[Exercise objective] What are the lines, copied exactly, from the one containing "- Post-Launched Quality Compliance" through the last line of the records below, both included?

Dataset items:
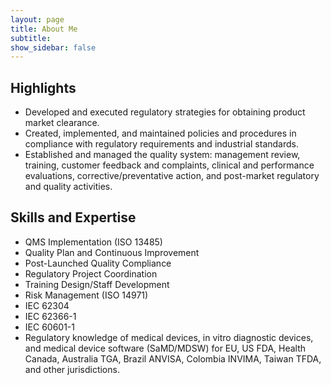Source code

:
 ```yaml
---
layout: page
title: About Me
subtitle: 
show_sidebar: false
---
```


## Highlights ##
- Developed and executed regulatory strategies for obtaining product market clearance.
- Created, implemented, and maintained policies and procedures in compliance with regulatory requirements and industrial standards.
- Established and managed the quality system: management review, training, customer feedback and complaints, clinical and performance evaluations, corrective/preventative action, and post-market regulatory and quality activities.

## Skills and Expertise ##
- QMS Implementation (ISO 13485)
- Quality Plan and Continuous Improvement
- Post-Launched Quality Compliance
- Regulatory Project Coordination
- Training Design/Staff Development
- Risk Management (ISO 14971)
- IEC 62304
- IEC 62366-1
- IEC 60601-1
- Regulatory knowledge of medical devices, in vitro diagnostic devices, and medical device software (SaMD/MDSW) for EU, US FDA, Health Canada, Australia TGA, Brazil ANVISA, Colombia INVIMA, Taiwan TFDA, and other jurisdictions.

[Response]
- Post-Launched Quality Compliance
- Regulatory Project Coordination
- Training Design/Staff Development
- Risk Management (ISO 14971)
- IEC 62304
- IEC 62366-1
- IEC 60601-1
- Regulatory knowledge of medical devices, in vitro diagnostic devices, and medical device software (SaMD/MDSW) for EU, US FDA, Health Canada, Australia TGA, Brazil ANVISA, Colombia INVIMA, Taiwan TFDA, and other jurisdictions.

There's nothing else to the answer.